__ABOUT THIS TASK__:
The data follows. Retype every entry exactly.

__RECORDED INFORMATION__:
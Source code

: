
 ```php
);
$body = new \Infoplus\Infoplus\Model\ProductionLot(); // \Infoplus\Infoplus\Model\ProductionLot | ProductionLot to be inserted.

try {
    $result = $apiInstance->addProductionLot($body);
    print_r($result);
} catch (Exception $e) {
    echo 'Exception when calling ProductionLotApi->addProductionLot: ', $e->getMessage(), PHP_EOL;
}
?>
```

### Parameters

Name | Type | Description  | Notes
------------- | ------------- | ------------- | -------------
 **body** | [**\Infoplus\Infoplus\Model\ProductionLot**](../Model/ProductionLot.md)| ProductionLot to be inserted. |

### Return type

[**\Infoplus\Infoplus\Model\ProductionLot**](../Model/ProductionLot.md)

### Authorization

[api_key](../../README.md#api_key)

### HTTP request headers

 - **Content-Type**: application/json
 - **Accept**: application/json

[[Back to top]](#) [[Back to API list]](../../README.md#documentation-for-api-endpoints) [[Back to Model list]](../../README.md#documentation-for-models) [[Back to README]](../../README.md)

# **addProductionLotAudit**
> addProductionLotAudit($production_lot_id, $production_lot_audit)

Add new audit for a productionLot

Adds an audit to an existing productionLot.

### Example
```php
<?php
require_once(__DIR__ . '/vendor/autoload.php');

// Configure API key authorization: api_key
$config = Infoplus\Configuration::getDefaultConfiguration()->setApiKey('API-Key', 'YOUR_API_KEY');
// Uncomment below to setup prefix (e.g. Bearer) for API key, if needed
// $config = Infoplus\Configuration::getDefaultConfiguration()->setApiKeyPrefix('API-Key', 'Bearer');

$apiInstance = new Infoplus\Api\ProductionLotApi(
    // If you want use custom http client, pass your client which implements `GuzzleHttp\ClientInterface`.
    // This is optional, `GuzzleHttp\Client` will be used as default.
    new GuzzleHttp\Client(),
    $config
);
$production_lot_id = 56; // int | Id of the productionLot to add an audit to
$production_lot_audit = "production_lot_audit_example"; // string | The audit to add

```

__WRITTEN RESPONSE__:
Source code

:
 ```php
);
$body = new \Infoplus\Infoplus\Model\ProductionLot(); // \Infoplus\Infoplus\Model\ProductionLot | ProductionLot to be inserted.

try {
    $result = $apiInstance->addProductionLot($body);
    print_r($result);
} catch (Exception $e) {
    echo 'Exception when calling ProductionLotApi->addProductionLot: ', $e->getMessage(), PHP_EOL;
}
?>
```

### Parameters

Name | Type | Description  | Notes
------------- | ------------- | ------------- | -------------
 **body** | [**\Infoplus\Infoplus\Model\ProductionLot**](../Model/ProductionLot.md)| ProductionLot to be inserted. |

### Return type

[**\Infoplus\Infoplus\Model\ProductionLot**](../Model/ProductionLot.md)

### Authorization

[api_key](../../README.md#api_key)

### HTTP request headers

 - **Content-Type**: application/json
 - **Accept**: application/json

[[Back to top]](#) [[Back to API list]](../../README.md#documentation-for-api-endpoints) [[Back to Model list]](../../README.md#documentation-for-models) [[Back to README]](../../README.md)

# **addProductionLotAudit**
> addProductionLotAudit($production_lot_id, $production_lot_audit)

Add new audit for a productionLot

Adds an audit to an existing productionLot.

### Example
```php
<?php
require_once(__DIR__ . '/vendor/autoload.php');

// Configure API key authorization: api_key
$config = Infoplus\Configuration::getDefaultConfiguration()->setApiKey('API-Key', 'YOUR_API_KEY');
// Uncomment below to setup prefix (e.g. Bearer) for API key, if needed
// $config = Infoplus\Configuration::getDefaultConfiguration()->setApiKeyPrefix('API-Key', 'Bearer');

$apiInstance = new Infoplus\Api\ProductionLotApi(
    // If you want use custom http client, pass your client which implements `GuzzleHttp\ClientInterface`.
    // This is optional, `GuzzleHttp\Client` will be used as default.
    new GuzzleHttp\Client(),
    $config
);
$production_lot_id = 56; // int | Id of the productionLot to add an audit to
$production_lot_audit = "production_lot_audit_example"; // string | The audit to add

```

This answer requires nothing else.